→ **PROBLEM**
Find the line with "de la suite." and the line with "des suites réelles." in the entries below; output exactly those two lines, every line between them, and no others.

→ **Saved data entries**

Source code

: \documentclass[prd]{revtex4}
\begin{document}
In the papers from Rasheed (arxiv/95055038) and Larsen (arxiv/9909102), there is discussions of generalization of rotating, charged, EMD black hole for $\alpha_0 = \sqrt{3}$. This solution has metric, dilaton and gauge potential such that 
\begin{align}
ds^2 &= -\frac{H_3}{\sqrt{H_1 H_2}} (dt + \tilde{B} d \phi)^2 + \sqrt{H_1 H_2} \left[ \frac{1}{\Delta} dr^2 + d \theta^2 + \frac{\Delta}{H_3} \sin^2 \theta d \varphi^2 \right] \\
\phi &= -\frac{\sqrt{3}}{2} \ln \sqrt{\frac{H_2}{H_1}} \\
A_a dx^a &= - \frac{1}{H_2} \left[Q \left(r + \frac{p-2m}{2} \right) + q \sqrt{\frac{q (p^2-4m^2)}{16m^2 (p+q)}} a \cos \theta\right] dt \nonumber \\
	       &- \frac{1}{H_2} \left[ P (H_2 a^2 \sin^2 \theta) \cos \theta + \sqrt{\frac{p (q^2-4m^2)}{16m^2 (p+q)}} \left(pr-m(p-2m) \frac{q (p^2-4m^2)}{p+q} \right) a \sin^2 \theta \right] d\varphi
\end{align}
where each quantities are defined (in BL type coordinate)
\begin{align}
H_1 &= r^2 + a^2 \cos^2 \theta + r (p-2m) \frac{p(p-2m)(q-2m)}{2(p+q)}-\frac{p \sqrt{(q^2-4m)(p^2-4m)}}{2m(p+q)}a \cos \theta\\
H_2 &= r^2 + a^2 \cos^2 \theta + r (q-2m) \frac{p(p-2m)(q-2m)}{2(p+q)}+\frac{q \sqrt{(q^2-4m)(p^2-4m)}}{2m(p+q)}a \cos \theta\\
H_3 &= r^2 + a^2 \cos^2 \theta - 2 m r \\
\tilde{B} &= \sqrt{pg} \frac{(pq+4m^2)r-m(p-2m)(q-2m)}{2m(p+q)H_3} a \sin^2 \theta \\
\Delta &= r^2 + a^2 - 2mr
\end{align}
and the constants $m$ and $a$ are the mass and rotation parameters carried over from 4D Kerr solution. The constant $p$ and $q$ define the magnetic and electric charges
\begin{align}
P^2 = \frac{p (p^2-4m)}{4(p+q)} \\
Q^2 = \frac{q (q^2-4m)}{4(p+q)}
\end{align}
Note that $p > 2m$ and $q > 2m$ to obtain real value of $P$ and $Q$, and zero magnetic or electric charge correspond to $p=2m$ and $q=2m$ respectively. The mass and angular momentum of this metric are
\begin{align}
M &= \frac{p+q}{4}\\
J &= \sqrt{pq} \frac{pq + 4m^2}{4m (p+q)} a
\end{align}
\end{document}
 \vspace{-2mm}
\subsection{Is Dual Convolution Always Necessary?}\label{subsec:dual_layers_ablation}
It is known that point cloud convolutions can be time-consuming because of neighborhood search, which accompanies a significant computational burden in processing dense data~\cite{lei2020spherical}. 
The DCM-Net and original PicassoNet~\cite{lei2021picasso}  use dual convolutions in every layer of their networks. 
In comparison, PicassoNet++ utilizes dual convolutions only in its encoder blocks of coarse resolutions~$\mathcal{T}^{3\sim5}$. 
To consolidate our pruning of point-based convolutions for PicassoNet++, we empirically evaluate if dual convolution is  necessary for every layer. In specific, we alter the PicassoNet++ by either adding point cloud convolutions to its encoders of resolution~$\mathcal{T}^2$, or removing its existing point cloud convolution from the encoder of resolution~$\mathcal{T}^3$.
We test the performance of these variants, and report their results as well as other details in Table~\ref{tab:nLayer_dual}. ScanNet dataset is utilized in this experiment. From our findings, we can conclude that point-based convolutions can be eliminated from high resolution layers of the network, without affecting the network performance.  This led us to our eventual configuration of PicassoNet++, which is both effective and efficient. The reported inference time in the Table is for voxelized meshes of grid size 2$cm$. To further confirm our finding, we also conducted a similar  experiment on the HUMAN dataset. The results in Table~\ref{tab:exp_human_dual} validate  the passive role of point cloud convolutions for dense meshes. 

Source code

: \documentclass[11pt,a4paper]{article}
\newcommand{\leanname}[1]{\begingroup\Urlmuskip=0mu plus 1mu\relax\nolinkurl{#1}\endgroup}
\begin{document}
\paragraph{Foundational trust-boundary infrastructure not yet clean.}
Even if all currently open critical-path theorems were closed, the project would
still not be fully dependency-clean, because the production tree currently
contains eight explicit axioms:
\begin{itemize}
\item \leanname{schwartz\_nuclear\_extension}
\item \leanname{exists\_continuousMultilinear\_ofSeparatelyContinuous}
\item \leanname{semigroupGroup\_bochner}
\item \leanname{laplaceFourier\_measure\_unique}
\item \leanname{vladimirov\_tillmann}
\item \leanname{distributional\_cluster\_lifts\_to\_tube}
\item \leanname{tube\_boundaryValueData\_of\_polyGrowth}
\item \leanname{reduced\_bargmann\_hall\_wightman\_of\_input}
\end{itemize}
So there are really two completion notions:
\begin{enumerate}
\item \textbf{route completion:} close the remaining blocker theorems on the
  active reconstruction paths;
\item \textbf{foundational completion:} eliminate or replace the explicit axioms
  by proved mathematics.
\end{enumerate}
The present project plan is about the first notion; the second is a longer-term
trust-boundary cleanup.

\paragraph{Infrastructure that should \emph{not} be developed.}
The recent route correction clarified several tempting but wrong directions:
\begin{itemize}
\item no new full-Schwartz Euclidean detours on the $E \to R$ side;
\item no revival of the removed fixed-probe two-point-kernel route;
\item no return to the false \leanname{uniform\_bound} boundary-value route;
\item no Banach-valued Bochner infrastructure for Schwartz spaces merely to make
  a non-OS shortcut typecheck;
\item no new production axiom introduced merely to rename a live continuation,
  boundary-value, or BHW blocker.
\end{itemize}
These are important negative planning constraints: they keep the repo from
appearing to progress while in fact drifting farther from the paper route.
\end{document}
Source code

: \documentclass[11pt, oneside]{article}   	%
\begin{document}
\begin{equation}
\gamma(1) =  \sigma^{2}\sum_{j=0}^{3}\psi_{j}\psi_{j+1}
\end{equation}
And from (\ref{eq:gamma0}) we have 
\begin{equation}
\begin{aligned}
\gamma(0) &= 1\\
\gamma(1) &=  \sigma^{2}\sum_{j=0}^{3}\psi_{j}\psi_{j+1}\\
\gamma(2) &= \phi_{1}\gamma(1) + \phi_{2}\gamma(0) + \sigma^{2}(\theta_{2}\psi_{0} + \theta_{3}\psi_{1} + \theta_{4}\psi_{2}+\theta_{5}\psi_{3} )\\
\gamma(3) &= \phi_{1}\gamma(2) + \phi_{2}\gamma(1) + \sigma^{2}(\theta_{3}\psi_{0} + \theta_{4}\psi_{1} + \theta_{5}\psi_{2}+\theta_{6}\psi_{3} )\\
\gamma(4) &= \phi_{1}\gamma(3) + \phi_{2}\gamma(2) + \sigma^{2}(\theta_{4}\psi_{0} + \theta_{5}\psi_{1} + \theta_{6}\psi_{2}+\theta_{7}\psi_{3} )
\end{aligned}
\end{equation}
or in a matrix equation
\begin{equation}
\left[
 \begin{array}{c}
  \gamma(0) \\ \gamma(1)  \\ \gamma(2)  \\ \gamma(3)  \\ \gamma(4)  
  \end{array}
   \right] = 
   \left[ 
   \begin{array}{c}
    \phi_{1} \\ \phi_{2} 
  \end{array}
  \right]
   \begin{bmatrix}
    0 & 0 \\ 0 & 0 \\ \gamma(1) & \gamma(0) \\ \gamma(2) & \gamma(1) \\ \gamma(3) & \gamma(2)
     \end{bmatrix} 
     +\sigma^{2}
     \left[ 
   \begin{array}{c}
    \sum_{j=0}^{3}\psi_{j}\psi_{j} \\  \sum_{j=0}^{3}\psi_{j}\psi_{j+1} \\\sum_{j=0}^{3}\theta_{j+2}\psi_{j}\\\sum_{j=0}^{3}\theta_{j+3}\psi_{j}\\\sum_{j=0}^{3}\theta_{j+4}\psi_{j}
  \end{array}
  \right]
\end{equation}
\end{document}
--
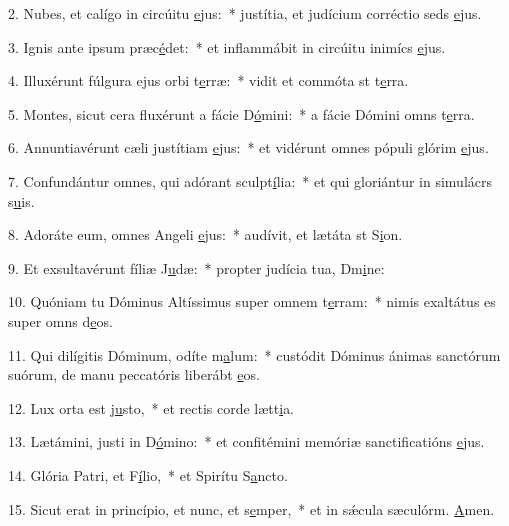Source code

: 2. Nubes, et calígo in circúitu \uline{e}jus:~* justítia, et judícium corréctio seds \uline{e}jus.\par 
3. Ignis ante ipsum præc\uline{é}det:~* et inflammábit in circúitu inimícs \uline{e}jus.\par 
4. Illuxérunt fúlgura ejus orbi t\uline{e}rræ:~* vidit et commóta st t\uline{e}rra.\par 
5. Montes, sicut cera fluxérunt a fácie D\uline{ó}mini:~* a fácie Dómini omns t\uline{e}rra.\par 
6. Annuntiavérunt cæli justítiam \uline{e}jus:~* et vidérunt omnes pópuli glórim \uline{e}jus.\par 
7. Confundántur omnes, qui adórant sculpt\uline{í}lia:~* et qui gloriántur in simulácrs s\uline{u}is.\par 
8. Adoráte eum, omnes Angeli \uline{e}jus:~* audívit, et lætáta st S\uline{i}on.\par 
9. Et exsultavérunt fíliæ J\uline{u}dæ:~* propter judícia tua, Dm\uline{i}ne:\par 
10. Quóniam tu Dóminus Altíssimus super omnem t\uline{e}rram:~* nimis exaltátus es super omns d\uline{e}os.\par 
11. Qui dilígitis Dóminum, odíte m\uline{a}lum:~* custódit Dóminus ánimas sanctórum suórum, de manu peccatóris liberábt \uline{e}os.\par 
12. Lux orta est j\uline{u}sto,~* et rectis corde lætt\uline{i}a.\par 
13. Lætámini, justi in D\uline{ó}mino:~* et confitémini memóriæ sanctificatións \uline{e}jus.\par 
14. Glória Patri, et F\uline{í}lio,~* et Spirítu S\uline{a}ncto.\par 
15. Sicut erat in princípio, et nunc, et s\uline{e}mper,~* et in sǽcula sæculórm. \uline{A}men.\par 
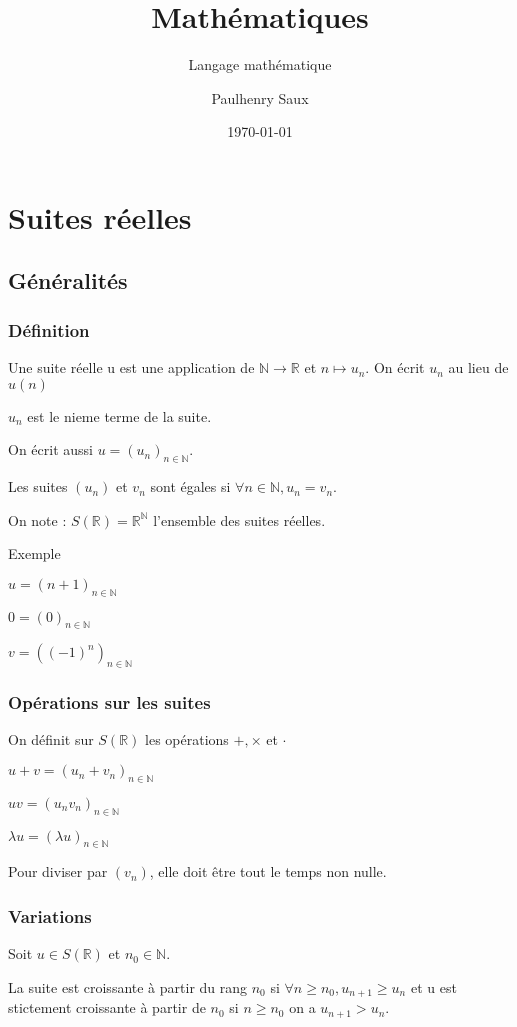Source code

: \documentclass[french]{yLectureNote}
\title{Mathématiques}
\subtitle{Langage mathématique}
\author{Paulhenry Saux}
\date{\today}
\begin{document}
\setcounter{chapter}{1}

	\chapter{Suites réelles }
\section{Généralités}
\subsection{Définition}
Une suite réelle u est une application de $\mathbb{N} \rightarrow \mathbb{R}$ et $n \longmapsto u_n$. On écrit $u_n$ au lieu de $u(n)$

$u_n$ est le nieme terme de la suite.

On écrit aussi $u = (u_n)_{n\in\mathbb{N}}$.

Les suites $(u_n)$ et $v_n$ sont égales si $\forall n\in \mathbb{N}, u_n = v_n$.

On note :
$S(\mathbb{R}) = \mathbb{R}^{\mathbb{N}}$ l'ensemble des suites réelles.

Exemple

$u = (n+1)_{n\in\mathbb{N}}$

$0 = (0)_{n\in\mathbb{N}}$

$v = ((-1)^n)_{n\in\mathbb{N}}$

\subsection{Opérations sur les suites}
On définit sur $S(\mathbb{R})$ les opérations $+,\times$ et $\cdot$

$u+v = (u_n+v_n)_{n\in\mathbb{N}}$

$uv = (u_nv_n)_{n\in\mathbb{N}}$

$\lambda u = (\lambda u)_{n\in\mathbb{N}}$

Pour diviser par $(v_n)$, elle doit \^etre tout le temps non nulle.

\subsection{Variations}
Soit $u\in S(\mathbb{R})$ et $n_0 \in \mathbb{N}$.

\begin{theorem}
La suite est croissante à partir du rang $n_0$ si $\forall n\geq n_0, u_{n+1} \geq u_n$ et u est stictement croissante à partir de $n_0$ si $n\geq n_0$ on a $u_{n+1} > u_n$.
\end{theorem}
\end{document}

→ **SOLUTION FOR THIS TASK**
$u_n$ est le nieme terme de la suite.

On écrit aussi $u = (u_n)_{n\in\mathbb{N}}$.

Les suites $(u_n)$ et $v_n$ sont égales si $\forall n\in \mathbb{N}, u_n = v_n$.

On note :
$S(\mathbb{R}) = \mathbb{R}^{\mathbb{N}}$ l'ensemble des suites réelles.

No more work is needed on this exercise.